YOUR INSTRUCTIONS :: Word for word, restate the lines from the start of the data below through the line containing "Town | Saldanha |".

━━━━━━━━━━━━━━━━━━━━

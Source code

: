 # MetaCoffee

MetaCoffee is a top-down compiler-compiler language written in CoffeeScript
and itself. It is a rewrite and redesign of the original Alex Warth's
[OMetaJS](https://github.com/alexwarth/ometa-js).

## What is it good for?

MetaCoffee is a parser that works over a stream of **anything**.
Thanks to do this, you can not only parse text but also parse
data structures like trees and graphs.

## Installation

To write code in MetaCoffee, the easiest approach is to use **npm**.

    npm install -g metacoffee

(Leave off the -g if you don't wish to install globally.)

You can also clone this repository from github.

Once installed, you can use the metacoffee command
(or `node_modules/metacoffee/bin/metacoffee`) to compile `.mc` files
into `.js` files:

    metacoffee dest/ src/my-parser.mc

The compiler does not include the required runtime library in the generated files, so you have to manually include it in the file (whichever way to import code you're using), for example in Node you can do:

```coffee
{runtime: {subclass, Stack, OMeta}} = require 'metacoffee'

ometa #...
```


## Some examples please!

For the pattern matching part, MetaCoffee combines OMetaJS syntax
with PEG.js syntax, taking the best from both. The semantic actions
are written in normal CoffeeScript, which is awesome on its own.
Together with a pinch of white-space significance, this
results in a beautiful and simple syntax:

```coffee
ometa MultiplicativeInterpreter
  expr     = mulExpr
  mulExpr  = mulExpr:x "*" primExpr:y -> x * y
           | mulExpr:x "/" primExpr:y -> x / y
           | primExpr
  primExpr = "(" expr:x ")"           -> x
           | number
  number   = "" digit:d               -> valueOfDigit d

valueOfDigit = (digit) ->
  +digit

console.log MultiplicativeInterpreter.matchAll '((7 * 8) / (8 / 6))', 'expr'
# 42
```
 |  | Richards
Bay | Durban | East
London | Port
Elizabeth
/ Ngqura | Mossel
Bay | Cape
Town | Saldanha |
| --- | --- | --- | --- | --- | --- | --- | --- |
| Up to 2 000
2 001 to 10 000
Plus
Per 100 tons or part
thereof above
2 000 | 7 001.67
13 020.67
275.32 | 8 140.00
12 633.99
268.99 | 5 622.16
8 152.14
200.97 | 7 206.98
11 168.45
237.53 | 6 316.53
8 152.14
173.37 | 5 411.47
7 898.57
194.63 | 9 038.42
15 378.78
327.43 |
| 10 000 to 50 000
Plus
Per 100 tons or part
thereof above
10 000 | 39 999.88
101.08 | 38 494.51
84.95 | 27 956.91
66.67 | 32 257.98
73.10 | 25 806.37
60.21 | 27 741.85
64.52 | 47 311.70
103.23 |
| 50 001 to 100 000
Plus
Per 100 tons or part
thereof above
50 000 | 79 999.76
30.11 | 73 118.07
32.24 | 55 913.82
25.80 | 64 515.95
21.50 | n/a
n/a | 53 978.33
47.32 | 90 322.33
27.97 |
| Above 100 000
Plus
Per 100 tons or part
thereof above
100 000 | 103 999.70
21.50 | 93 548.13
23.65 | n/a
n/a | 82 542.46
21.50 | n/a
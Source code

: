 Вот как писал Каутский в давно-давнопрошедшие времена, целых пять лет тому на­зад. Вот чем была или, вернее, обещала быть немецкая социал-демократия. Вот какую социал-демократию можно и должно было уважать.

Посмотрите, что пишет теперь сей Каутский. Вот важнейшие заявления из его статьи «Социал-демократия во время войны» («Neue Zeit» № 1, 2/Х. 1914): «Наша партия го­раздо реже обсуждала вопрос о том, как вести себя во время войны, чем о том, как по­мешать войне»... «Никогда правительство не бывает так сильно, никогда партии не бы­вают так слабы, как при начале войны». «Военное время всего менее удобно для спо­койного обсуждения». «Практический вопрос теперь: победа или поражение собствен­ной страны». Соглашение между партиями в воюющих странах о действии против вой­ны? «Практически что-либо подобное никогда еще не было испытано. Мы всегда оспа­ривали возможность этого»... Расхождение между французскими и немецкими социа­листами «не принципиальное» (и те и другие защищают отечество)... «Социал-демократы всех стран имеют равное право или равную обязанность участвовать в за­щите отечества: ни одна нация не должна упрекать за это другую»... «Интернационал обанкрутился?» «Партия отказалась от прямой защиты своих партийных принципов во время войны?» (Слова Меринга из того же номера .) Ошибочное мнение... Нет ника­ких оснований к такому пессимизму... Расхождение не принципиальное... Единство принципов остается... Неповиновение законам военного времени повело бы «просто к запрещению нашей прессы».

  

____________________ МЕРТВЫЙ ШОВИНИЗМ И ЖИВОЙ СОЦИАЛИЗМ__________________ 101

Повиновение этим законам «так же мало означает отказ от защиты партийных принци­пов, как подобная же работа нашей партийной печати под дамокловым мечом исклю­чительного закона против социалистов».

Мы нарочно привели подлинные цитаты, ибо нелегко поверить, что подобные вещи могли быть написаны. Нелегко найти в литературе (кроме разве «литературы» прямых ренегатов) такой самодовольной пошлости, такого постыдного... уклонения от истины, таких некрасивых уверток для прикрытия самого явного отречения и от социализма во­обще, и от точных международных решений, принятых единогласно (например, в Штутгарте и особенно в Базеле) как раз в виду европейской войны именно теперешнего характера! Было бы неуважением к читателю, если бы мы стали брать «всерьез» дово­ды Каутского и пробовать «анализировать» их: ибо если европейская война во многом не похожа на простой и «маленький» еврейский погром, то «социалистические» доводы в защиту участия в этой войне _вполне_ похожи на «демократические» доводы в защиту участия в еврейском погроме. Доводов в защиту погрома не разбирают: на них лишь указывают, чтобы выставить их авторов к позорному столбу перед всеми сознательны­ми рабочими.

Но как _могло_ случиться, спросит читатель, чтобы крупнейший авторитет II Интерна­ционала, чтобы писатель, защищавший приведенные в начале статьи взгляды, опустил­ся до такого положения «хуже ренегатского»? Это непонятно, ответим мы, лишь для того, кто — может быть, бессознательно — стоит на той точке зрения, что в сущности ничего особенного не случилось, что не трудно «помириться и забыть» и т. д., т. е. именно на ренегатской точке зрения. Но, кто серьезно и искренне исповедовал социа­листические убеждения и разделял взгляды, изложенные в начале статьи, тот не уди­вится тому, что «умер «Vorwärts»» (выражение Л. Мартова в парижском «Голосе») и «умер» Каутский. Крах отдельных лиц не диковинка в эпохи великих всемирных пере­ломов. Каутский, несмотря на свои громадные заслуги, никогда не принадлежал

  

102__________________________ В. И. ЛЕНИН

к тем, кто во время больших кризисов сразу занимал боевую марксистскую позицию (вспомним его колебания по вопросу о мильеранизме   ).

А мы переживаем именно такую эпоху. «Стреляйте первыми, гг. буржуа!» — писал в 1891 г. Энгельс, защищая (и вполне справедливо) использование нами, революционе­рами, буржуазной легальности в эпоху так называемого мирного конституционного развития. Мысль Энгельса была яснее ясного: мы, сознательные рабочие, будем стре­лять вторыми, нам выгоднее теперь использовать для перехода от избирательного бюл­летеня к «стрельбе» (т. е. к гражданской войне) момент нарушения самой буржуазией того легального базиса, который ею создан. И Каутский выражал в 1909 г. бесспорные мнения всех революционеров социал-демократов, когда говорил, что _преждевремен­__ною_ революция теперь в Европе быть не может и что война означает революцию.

━━━━━━━━━━━━━━━━━━━━

EXERCISE SOLUTION ::
Source code

: # MetaCoffee

MetaCoffee is a top-down compiler-compiler language written in CoffeeScript
and itself. It is a rewrite and redesign of the original Alex Warth's
[OMetaJS](https://github.com/alexwarth/ometa-js).

## What is it good for?

MetaCoffee is a parser that works over a stream of **anything**.
Thanks to do this, you can not only parse text but also parse
data structures like trees and graphs.

## Installation

To write code in MetaCoffee, the easiest approach is to use **npm**.

    npm install -g metacoffee

(Leave off the -g if you don't wish to install globally.)

You can also clone this repository from github.

Once installed, you can use the metacoffee command
(or `node_modules/metacoffee/bin/metacoffee`) to compile `.mc` files
into `.js` files:

    metacoffee dest/ src/my-parser.mc

The compiler does not include the required runtime library in the generated files, so you have to manually include it in the file (whichever way to import code you're using), for example in Node you can do:

```coffee
{runtime: {subclass, Stack, OMeta}} = require 'metacoffee'

ometa #...
```


## Some examples please!

For the pattern matching part, MetaCoffee combines OMetaJS syntax
with PEG.js syntax, taking the best from both. The semantic actions
are written in normal CoffeeScript, which is awesome on its own.
Together with a pinch of white-space significance, this
results in a beautiful and simple syntax:

```coffee
ometa MultiplicativeInterpreter
  expr     = mulExpr
  mulExpr  = mulExpr:x "*" primExpr:y -> x * y
           | mulExpr:x "/" primExpr:y -> x / y
           | primExpr
  primExpr = "(" expr:x ")"           -> x
           | number
  number   = "" digit:d               -> valueOfDigit d

valueOfDigit = (digit) ->
  +digit

console.log MultiplicativeInterpreter.matchAll '((7 * 8) / (8 / 6))', 'expr'
# 42
```
 |  | Richards
Bay | Durban | East
London | Port
Elizabeth
/ Ngqura | Mossel
Bay | Cape
Town | Saldanha |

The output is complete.